Jonas Jerebko is a social media hawk on trade deadline day ever since he was traded to Boston a few seasons back. He updates his Twitter feed constantly.

So he was one of the first Jazzmen to see that Jae Crowder, his teammate for three years with the Celtics, was coming to join him in Utah. And he was one of the first to reach out and call him to offer words of welcome.

“I was happy when I had seen Jae came here,” Jerebko said. “For three years, we had some great times together. One of my all-time favorite teammates. It was great.”

Crowder, who had yet to pass a physical Friday morning, flew in to Utah late Thursday night following a three-team trade and spent Friday’s shootaround strolling through the Jazz practice facility and getting a handle on his new team, teammates and coaches. Crowder was not available to speak with media (he is not officially on the roster pending completion of the trade) and is “highly unlikely” to play for the Jazz against Charlotte on Friday night when the Jazz (26-28) try to stretch their winning streak to eight games.

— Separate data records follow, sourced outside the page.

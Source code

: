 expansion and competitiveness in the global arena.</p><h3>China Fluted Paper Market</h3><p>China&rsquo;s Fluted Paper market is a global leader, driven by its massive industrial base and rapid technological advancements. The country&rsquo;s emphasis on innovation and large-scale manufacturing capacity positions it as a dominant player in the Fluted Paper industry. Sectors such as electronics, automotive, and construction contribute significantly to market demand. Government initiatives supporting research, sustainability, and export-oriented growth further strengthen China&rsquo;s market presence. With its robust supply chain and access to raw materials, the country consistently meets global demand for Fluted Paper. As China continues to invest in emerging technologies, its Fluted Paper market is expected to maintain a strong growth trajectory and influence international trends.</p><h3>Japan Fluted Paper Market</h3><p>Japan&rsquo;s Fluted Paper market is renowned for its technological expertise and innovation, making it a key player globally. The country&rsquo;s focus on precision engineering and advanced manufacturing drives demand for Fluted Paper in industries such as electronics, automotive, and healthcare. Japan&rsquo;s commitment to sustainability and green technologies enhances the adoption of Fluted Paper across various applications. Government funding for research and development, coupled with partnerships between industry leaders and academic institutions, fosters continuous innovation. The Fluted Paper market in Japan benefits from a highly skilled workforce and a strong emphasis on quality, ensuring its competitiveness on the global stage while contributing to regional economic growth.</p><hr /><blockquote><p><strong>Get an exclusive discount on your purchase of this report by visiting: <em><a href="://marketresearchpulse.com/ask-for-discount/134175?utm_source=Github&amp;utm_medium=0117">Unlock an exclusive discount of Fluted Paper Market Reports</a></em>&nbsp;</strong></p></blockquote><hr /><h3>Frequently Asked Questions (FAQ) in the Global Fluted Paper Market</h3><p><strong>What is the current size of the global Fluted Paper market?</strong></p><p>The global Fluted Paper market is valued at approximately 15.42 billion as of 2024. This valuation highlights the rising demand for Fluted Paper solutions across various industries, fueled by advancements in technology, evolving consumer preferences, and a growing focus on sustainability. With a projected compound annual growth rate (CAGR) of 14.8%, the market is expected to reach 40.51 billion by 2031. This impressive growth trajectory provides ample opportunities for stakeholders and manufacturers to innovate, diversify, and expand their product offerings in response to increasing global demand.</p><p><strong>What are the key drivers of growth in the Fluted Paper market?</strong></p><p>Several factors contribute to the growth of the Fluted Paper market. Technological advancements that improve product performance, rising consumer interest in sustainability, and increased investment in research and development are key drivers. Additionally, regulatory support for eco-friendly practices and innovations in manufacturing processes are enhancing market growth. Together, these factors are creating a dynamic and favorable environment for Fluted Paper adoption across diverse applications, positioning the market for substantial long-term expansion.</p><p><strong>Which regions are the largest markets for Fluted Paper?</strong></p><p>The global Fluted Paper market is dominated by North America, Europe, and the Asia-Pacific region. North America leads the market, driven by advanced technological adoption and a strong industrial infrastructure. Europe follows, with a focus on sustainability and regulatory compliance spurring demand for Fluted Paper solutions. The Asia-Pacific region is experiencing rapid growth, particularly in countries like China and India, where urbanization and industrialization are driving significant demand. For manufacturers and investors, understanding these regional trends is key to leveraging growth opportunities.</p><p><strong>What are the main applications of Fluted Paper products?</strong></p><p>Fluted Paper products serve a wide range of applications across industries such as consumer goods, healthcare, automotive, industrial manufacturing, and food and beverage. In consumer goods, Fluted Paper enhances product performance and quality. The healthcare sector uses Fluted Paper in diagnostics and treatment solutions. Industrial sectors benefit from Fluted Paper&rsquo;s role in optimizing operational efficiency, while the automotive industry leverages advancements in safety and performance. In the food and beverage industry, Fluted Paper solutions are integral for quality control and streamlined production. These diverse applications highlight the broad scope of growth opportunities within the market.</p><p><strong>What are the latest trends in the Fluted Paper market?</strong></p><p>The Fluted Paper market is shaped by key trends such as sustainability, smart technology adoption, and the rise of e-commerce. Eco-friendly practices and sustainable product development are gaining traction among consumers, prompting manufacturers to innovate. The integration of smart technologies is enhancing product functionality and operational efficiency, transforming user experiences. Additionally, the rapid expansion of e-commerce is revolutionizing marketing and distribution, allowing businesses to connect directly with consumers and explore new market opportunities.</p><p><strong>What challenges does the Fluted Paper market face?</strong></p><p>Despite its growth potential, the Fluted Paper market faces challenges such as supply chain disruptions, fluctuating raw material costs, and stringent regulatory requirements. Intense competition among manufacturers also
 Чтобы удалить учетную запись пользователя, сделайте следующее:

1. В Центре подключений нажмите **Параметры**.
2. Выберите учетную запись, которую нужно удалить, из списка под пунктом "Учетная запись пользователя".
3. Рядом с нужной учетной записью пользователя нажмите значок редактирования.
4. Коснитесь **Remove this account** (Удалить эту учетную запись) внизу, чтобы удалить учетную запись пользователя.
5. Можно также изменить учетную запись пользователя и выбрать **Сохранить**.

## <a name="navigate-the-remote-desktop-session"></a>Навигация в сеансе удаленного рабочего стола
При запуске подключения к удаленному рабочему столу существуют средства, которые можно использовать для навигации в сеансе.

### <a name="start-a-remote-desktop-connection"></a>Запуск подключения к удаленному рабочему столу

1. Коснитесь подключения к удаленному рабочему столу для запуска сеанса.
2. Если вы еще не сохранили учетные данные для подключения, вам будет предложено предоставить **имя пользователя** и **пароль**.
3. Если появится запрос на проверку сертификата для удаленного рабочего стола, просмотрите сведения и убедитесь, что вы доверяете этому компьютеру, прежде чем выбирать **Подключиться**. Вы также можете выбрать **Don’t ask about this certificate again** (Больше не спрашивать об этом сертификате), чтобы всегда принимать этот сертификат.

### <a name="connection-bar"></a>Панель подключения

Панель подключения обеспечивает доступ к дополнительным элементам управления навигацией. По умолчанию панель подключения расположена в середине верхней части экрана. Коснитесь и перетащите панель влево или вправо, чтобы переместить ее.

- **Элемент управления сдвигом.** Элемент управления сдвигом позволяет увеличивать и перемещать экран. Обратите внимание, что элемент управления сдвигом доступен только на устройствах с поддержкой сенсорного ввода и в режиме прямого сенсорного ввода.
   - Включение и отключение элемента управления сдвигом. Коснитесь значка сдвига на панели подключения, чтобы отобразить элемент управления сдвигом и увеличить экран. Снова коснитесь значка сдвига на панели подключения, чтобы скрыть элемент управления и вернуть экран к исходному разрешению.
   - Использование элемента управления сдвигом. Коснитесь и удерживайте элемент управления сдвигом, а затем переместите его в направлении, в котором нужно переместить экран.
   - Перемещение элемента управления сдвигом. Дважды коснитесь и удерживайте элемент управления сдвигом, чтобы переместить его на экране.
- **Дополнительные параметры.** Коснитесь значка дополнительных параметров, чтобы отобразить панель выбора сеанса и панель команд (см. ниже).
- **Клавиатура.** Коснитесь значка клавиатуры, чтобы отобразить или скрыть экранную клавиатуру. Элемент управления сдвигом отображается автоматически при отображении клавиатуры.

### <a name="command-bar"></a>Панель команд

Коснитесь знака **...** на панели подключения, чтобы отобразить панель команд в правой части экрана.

But Crowder’s future with the team is a prospect that animates and excites coach Quin Snyder, who envisions Crowder’s versatility blending in well with the Jazz. His best success came in his years in Boston, where he was part of a defense-first, ball-movement scheme — and Utah hopes that he’ll bounce back after a mediocre half season in Cleveland.

“One of the things he does well is defend,” Snyder said. “He’s able to guard multiple positions, which as we’ve seen in this league as certain teams gravitate to more positionless basketball, those defensive matchups are important. We feel like offensively he’s a guy who can make plays for people, and a multiple position guy as well.”

Off the court, Jerebko said Crowder is “funny” and easy to get along with. He’s also a trash talker, and Jerebko hedged when asked whether Crowder was a better talker than Joe Ingles. But he sees Crowder, 27, fitting right in from a personality perspective.

“We’ve got great team chemistry here,” Jerebko said. “I do not know how the team chemistry was in Cleveland, but that’s something I’m going to ask him later. I know he’s going to fit in perfect with us.”

The other big talking point at practice was the Jazzmen who left town in the trade: Rodney Hood and Joe Johnson. Like general manager Dennis Lindsey, the rest of the Jazz were complimentary of their former teammates.

Snyder didn’t want to compare and contrast Hood and Crowder in particular, choosing instead to celebrate Hood on his own merits.

“I’m looking forward to see him continue to get better and have opportunities elsewhere,” Snyder said. “So excited for his development, as I said, and appreciate everything he’s done for the program.”